I need to think about what you said…comment later :)
I don’t think I agree. The outcome of someone’s education is hard to predict. Every job in the world actually serves a purpose, and is probably a public good of some sort. Even if you’re the CEO of a Fortune 500 company, you’re still providing goods that people want (not necessarily need – although the line between wants and needs is very murky).
If the only indicator of whether one’s education should be funded is the potential of how much you would earn once you graduate, then that also excludes a lot of disciplines in public services.

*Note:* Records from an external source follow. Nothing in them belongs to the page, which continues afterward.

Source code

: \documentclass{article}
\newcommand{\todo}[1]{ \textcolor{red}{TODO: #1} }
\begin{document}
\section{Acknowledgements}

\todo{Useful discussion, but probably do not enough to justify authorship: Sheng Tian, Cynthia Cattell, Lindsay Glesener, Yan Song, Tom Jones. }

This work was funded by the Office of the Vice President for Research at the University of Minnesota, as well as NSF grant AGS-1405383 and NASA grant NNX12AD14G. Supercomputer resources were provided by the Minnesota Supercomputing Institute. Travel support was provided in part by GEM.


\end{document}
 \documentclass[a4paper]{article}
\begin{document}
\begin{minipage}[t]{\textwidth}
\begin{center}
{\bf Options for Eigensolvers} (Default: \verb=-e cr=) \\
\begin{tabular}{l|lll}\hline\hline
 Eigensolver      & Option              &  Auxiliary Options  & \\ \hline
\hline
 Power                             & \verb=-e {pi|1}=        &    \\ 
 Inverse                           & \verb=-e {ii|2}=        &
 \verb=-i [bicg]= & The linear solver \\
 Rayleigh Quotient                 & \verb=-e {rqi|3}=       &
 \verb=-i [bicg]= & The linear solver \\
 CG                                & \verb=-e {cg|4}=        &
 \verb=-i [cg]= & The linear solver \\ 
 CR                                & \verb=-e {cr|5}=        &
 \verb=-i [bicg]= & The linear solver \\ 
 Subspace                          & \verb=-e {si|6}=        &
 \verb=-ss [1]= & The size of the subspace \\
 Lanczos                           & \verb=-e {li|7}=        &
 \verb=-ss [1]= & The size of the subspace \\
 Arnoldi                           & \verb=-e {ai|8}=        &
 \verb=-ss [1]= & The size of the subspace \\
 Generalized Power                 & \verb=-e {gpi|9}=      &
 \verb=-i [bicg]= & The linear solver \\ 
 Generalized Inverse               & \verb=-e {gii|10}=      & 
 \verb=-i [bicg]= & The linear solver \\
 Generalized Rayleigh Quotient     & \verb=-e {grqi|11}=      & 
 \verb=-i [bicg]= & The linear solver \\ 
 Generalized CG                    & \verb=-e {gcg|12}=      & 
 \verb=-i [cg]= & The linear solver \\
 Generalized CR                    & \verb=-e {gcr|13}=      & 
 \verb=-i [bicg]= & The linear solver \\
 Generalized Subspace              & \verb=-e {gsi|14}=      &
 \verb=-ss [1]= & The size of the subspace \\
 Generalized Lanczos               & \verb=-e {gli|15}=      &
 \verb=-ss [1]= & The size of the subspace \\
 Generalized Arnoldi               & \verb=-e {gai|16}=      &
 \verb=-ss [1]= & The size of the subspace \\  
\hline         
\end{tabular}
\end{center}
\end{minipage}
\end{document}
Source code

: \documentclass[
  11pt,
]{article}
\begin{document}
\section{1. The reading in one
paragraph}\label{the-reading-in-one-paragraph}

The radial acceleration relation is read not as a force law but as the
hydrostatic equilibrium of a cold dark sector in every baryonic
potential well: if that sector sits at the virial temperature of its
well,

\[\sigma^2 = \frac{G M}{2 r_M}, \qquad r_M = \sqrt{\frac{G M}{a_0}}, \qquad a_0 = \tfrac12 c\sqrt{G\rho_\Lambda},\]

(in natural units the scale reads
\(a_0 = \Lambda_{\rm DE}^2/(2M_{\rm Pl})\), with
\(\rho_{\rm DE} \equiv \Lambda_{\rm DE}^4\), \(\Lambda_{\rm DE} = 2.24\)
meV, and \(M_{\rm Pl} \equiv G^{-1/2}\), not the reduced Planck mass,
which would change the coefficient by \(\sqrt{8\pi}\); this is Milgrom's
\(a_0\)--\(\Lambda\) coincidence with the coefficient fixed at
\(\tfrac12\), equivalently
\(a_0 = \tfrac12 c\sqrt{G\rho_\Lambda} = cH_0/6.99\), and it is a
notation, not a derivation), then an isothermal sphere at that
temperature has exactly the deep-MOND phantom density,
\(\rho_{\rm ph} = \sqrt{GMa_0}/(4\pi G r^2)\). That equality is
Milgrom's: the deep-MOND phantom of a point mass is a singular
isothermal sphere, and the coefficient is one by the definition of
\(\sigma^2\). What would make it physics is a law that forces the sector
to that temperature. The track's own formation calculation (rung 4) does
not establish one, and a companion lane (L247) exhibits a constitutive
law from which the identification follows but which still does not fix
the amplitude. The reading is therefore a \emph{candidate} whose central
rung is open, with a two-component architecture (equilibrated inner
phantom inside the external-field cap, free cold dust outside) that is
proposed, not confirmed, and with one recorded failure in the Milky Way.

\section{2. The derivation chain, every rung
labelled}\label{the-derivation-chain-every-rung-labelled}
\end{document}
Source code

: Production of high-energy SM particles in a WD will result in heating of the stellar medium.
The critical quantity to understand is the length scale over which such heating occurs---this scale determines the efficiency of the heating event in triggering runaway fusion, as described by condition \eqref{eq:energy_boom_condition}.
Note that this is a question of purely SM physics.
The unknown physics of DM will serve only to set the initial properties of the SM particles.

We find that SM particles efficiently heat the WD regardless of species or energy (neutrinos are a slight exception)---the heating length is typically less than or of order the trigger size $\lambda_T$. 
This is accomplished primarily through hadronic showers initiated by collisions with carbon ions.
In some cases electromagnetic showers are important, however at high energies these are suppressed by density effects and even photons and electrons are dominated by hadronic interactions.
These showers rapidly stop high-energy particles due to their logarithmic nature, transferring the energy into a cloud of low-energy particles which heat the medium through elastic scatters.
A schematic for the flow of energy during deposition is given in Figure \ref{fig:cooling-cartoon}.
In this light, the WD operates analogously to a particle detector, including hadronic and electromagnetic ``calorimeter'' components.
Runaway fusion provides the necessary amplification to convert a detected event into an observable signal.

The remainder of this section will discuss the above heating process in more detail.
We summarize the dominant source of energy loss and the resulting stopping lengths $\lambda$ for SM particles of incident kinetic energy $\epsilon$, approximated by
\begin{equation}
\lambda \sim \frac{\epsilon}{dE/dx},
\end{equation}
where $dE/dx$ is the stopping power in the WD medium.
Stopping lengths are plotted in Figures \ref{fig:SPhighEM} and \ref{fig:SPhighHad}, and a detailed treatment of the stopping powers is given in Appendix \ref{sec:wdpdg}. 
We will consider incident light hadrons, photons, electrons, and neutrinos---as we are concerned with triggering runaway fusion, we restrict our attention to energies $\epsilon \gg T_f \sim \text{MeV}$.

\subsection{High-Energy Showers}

Doctors for example. Doctors definitely provide a public good. Yet, they rarely get any scholarships. I think it’s a shame. Currently, becoming a doctor means you have to come from at least a middle income family because of the high education costs. That excludes people who want to be doctors that come from a less privileged background, essentially baring entry to those who will probably bring different perspectives to the profession.
I still think education for individuals should be funded on the potential of that individual to significantly contribute to that discipline or the student life of the institution.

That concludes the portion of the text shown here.